▶ Supplied entries
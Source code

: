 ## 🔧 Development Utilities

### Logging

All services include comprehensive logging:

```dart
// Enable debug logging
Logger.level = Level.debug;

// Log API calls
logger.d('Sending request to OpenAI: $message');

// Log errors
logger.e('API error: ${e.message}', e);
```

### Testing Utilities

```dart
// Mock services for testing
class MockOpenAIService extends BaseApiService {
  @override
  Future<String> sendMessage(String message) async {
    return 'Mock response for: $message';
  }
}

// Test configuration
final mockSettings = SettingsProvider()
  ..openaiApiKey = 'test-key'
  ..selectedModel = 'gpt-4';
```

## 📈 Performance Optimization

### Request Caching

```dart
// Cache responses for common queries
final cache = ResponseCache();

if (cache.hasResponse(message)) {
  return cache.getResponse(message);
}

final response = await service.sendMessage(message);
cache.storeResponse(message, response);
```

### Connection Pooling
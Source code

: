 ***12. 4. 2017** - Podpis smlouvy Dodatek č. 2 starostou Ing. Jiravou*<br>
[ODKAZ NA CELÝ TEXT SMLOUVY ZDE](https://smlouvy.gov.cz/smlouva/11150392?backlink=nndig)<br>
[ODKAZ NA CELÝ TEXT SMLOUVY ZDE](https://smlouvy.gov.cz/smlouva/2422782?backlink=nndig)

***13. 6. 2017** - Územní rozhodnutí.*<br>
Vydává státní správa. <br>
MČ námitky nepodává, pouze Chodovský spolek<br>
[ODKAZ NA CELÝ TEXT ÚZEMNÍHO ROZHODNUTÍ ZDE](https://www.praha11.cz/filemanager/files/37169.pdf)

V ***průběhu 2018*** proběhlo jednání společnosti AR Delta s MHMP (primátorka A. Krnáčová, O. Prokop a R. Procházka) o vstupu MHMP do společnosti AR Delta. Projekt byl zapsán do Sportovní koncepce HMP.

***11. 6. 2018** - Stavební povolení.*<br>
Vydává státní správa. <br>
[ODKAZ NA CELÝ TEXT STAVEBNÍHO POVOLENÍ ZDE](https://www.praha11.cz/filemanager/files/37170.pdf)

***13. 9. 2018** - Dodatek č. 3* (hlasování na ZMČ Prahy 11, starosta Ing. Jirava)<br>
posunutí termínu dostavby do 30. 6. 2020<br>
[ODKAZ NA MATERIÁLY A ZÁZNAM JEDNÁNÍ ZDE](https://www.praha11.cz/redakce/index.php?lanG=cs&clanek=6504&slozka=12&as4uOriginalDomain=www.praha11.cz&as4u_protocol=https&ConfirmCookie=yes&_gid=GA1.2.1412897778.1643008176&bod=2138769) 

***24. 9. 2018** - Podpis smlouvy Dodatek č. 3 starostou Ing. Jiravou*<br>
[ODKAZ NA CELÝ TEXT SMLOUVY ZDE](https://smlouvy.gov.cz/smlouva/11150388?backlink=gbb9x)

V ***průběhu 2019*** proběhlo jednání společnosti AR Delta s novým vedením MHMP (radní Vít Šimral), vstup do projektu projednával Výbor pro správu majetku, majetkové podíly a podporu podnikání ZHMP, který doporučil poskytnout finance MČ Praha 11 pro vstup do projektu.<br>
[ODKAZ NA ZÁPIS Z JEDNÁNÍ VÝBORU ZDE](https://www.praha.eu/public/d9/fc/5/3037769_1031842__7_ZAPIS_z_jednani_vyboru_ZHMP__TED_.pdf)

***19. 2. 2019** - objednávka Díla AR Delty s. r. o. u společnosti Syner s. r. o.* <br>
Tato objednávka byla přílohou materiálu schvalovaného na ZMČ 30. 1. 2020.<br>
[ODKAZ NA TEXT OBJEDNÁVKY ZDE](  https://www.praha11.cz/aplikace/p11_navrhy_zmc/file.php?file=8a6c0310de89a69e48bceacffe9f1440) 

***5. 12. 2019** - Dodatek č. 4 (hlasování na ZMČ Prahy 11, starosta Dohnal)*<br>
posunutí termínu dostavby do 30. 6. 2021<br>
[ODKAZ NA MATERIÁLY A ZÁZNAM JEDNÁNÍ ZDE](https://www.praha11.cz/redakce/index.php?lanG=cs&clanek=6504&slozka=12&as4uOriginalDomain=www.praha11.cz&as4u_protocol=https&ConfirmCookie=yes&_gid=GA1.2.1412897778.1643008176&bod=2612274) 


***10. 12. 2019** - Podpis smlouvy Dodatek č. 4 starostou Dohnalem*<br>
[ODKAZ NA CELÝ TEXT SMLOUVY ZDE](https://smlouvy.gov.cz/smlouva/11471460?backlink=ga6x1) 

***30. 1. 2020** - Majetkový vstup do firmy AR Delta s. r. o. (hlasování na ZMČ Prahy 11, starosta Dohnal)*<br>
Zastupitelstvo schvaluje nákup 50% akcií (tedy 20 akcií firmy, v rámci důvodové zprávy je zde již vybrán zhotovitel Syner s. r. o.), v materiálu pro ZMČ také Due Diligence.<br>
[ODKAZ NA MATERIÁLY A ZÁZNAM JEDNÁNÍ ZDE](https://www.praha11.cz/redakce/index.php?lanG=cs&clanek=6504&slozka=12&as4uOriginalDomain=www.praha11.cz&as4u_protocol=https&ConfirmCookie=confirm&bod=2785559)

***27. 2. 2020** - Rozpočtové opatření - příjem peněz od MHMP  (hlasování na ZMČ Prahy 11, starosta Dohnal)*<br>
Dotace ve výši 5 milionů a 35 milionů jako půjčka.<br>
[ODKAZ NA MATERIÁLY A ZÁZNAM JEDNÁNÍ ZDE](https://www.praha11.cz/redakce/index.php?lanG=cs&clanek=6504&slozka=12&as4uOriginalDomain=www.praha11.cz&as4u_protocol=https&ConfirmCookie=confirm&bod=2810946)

▶ Your goal
All of the records must be retyped exactly as they are.

▶ Written response
Source code

: ## 🔧 Development Utilities

### Logging

All services include comprehensive logging:

```dart
// Enable debug logging
Logger.level = Level.debug;

// Log API calls
logger.d('Sending request to OpenAI: $message');

// Log errors
logger.e('API error: ${e.message}', e);
```

### Testing Utilities

```dart
// Mock services for testing
class MockOpenAIService extends BaseApiService {
  @override
  Future<String> sendMessage(String message) async {
    return 'Mock response for: $message';
  }
}

// Test configuration
final mockSettings = SettingsProvider()
  ..openaiApiKey = 'test-key'
  ..selectedModel = 'gpt-4';
```

## 📈 Performance Optimization

### Request Caching

```dart
// Cache responses for common queries
final cache = ResponseCache();

if (cache.hasResponse(message)) {
  return cache.getResponse(message);
}

final response = await service.sendMessage(message);
cache.storeResponse(message, response);
```

### Connection Pooling
Source code

: ***12. 4. 2017** - Podpis smlouvy Dodatek č. 2 starostou Ing. Jiravou*<br>
[ODKAZ NA CELÝ TEXT SMLOUVY ZDE](https://smlouvy.gov.cz/smlouva/11150392?backlink=nndig)<br>
[ODKAZ NA CELÝ TEXT SMLOUVY ZDE](https://smlouvy.gov.cz/smlouva/2422782?backlink=nndig)

***13. 6. 2017** - Územní rozhodnutí.*<br>
Vydává státní správa. <br>
MČ námitky nepodává, pouze Chodovský spolek<br>
[ODKAZ NA CELÝ TEXT ÚZEMNÍHO ROZHODNUTÍ ZDE](https://www.praha11.cz/filemanager/files/37169.pdf)

V ***průběhu 2018*** proběhlo jednání společnosti AR Delta s MHMP (primátorka A. Krnáčová, O. Prokop a R. Procházka) o vstupu MHMP do společnosti AR Delta. Projekt byl zapsán do Sportovní koncepce HMP.

***11. 6. 2018** - Stavební povolení.*<br>
Vydává státní správa. <br>
[ODKAZ NA CELÝ TEXT STAVEBNÍHO POVOLENÍ ZDE](https://www.praha11.cz/filemanager/files/37170.pdf)

***13. 9. 2018** - Dodatek č. 3* (hlasování na ZMČ Prahy 11, starosta Ing. Jirava)<br>
posunutí termínu dostavby do 30. 6. 2020<br>
[ODKAZ NA MATERIÁLY A ZÁZNAM JEDNÁNÍ ZDE](https://www.praha11.cz/redakce/index.php?lanG=cs&clanek=6504&slozka=12&as4uOriginalDomain=www.praha11.cz&as4u_protocol=https&ConfirmCookie=yes&_gid=GA1.2.1412897778.1643008176&bod=2138769) 

***24. 9. 2018** - Podpis smlouvy Dodatek č. 3 starostou Ing. Jiravou*<br>
[ODKAZ NA CELÝ TEXT SMLOUVY ZDE](https://smlouvy.gov.cz/smlouva/11150388?backlink=gbb9x)

V ***průběhu 2019*** proběhlo jednání společnosti AR Delta s novým vedením MHMP (radní Vít Šimral), vstup do projektu projednával Výbor pro správu majetku, majetkové podíly a podporu podnikání ZHMP, který doporučil poskytnout finance MČ Praha 11 pro vstup do projektu.<br>
[ODKAZ NA ZÁPIS Z JEDNÁNÍ VÝBORU ZDE](https://www.praha.eu/public/d9/fc/5/3037769_1031842__7_ZAPIS_z_jednani_vyboru_ZHMP__TED_.pdf)

***19. 2. 2019** - objednávka Díla AR Delty s. r. o. u společnosti Syner s. r. o.* <br>
Tato objednávka byla přílohou materiálu schvalovaného na ZMČ 30. 1. 2020.<br>
[ODKAZ NA TEXT OBJEDNÁVKY ZDE](  https://www.praha11.cz/aplikace/p11_navrhy_zmc/file.php?file=8a6c0310de89a69e48bceacffe9f1440) 

***5. 12. 2019** - Dodatek č. 4 (hlasování na ZMČ Prahy 11, starosta Dohnal)*<br>
posunutí termínu dostavby do 30. 6. 2021<br>
[ODKAZ NA MATERIÁLY A ZÁZNAM JEDNÁNÍ ZDE](https://www.praha11.cz/redakce/index.php?lanG=cs&clanek=6504&slozka=12&as4uOriginalDomain=www.praha11.cz&as4u_protocol=https&ConfirmCookie=yes&_gid=GA1.2.1412897778.1643008176&bod=2612274) 


***10. 12. 2019** - Podpis smlouvy Dodatek č. 4 starostou Dohnalem*<br>
[ODKAZ NA CELÝ TEXT SMLOUVY ZDE](https://smlouvy.gov.cz/smlouva/11471460?backlink=ga6x1) 

***30. 1. 2020** - Majetkový vstup do firmy AR Delta s. r. o. (hlasování na ZMČ Prahy 11, starosta Dohnal)*<br>
Zastupitelstvo schvaluje nákup 50% akcií (tedy 20 akcií firmy, v rámci důvodové zprávy je zde již vybrán zhotovitel Syner s. r. o.), v materiálu pro ZMČ také Due Diligence.<br>
[ODKAZ NA MATERIÁLY A ZÁZNAM JEDNÁNÍ ZDE](https://www.praha11.cz/redakce/index.php?lanG=cs&clanek=6504&slozka=12&as4uOriginalDomain=www.praha11.cz&as4u_protocol=https&ConfirmCookie=confirm&bod=2785559)

***27. 2. 2020** - Rozpočtové opatření - příjem peněz od MHMP  (hlasování na ZMČ Prahy 11, starosta Dohnal)*<br>
Dotace ve výši 5 milionů a 35 milionů jako půjčka.<br>
[ODKAZ NA MATERIÁLY A ZÁZNAM JEDNÁNÍ ZDE](https://www.praha11.cz/redakce/index.php?lanG=cs&clanek=6504&slozka=12&as4uOriginalDomain=www.praha11.cz&as4u_protocol=https&ConfirmCookie=confirm&bod=2810946)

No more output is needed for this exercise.